Ano passado, Arielly lançou o primeiro álbum “Negra Soul”, trazendo canções afirmativas sobre o movimento de hip hop na periferia (ela mora no bairro do Benedito Bentes, na parte alta da capital) e sobre questões como racismo e opressão às mulheres. “Eu tinha muito vontade de cantar, desde criança. Entrei em um coral de escola aos 13 anos”, afirma Arielly Oliveira no informativo enviado à Redação. Antes do hip hop e da soul music, Arielly cantava reggae na banda Naturalmente.

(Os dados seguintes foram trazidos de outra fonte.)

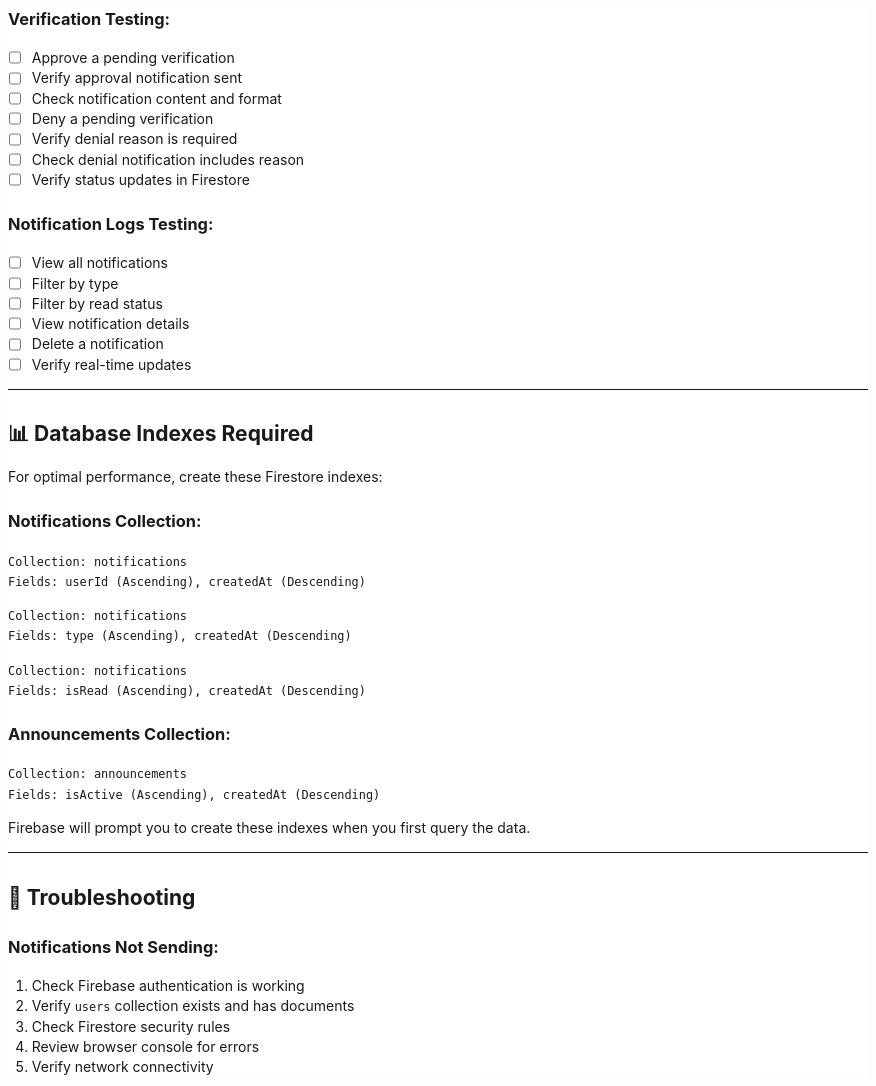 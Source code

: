 ### Verification Testing:
- [ ] Approve a pending verification
- [ ] Verify approval notification sent
- [ ] Check notification content and format
- [ ] Deny a pending verification
- [ ] Verify denial reason is required
- [ ] Check denial notification includes reason
- [ ] Verify status updates in Firestore

### Notification Logs Testing:
- [ ] View all notifications
- [ ] Filter by type
- [ ] Filter by read status
- [ ] View notification details
- [ ] Delete a notification
- [ ] Verify real-time updates

---

## 📊 Database Indexes Required

For optimal performance, create these Firestore indexes:

### Notifications Collection:
```
Collection: notifications
Fields: userId (Ascending), createdAt (Descending)
```

```
Collection: notifications
Fields: type (Ascending), createdAt (Descending)
```

```
Collection: notifications
Fields: isRead (Ascending), createdAt (Descending)
```

### Announcements Collection:
```
Collection: announcements
Fields: isActive (Ascending), createdAt (Descending)
```

Firebase will prompt you to create these indexes when you first query the data.

---

## 🔧 Troubleshooting

### Notifications Not Sending:
1. Check Firebase authentication is working
2. Verify `users` collection exists and has documents
3. Check Firestore security rules
4. Review browser console for errors
5. Verify network connectivity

Arielly começou fazendo backings na banda de reggae do ex-marido

Com 30 anos, separada e mãe de uma menina de seis anos, Gabriela, conta que não fez faculdade, mas pretende prestar concurso para estudar Biologia. “Ou música, ainda estou em dúvida”. Bem, espera-se que ela continue fazendo rap com a poesia e a personalidade que ela imprime às canções que produz. “Conheci o movimento hip hop quando me casei com o pai da minha filha e comecei a fazer backing vocal para ele. Ele tinha um grupo de reggae chamado Na Humilde. A gente passou cinco anos casados. Quando nos separamos, eu continuei – ele parou, eu nunca parei. Mudei meu estilo, fui me adaptando, fui conhecendo outras vertentes do movimento e tal e outros estilos de música. Aí me apaixonei pelo soul, pelo jazz, e quis trazer isso para o rap, fazer uma mistura.”

Musa do hip hop alagoano, reconhece ser “a única mulher ativa do movimento em Alagoas”. “Mas não me sinto boa”, afirma, com surpreendente modéstia. O disco “Negra Soul” é ótimo e até aqui atingiu três mil e 158 visualizações no YouTube. Nada mal. Mês passado ela se apresentou com muito sucesso na mostra de arte eletrônica, “Paisagem Sonora”, na Universidade Federal do Recôncavo da Bahia.

O movimento Antropofágico Miscigenado é uma realização independente. Além da Diteal, apoiam a iniciativa a RádioWeb Maceió, o programa “Vida de Artista” (Rádio Educativa FM/ IZP), a Rádio Quântica e o Café da Linda. Mais informações com Sebage – (82) 99197 5995.

ANTROPOFÁGICO MISCIGENADO – Arielly Oliveira e DJ Bactéria – Terça-feira (23), às 17h30. Não é cobrada entrada – pede-se uma contribuição à urna antropofágica.
TEATRO DEODORO – Rua Barão de Maceió, 375, Centro (Praça Deodoro) – Tel. (82) 3315 5665.